South of the Loch Maree Fault in the Northwest Highlands of Scotland, an unexplained step-wise thickening of Torridon Group strata, from c. 200–1000 m, occurs towards the Loch Maree Fault, within the trailing edges of the stacked thrust sheets of the Achnashellach Culmination in the Caledonian Moine Thrust Zone. This thickening cannot be explained readily by Caledonian thrust tectonics alone, and suggests that thrusting was superimposed upon a pre-Caledonian non-layer-cake template giving rise to a thrust-parallel thickness change of Torridon Group strata in the thrust belt. Cross-section constructions within the culmination constrain discrete abrupt thickness changes of the Torridon Group succession preserved within the Coire nan Clach and Toll Ban thrust sheets. We infer the existence of a pre-existing discontinuity in the form of either a set of pre-Caledonian faults striking parallel or sub-parallel to the long-lived Loch Maree Fault in its southwestern wall, or palaeovalleys creating locally greater thicknesses of Torridon Group sediments in the pre-thrust template. Such palaeovalleys may have been eroded along pre-existing discontinuities.
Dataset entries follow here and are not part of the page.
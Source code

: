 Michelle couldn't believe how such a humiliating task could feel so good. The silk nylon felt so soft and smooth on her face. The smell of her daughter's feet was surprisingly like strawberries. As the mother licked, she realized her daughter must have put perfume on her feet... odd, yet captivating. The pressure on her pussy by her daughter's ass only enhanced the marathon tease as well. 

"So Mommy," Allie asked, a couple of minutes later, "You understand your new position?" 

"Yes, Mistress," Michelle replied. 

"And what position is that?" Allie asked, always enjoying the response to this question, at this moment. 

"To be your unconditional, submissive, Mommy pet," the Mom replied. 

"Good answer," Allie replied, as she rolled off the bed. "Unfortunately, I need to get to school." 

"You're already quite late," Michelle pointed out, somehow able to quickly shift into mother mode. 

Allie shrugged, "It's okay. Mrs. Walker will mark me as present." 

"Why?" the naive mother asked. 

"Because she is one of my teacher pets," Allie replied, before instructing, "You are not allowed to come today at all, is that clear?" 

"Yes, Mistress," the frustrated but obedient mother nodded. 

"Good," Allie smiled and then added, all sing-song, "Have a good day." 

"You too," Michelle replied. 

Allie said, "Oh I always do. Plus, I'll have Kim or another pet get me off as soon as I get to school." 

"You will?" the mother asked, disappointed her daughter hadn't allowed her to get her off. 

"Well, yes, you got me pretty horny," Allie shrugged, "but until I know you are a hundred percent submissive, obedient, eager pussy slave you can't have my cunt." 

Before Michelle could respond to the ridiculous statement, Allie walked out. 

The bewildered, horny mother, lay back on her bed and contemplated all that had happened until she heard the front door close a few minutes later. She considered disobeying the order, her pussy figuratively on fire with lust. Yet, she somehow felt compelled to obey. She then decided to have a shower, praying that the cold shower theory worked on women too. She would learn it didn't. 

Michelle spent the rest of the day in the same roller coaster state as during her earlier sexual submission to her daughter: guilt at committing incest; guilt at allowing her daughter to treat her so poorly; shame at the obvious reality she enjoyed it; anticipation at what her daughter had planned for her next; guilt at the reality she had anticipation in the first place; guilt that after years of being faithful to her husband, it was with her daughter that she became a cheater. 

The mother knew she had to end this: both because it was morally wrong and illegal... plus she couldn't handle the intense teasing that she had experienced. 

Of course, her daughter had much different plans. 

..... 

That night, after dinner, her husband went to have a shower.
In either case, these discontinuities will have contributed to generating step-wise thickness changes in preserved Torridon Group strata prior to Cambro-Ordovician overstep and then contributed to controls on the observed (lateral) variations in thrust architecture and the northwards step-wise thinning of the Achnashellach Culmination towards the Loch Maree Fault. This northern termination of the Achnashellach Culmination demonstrates the importance of the pre-thrust template in constraining the three-dimensional architecture of lateral changes within fold-and-thrust belts.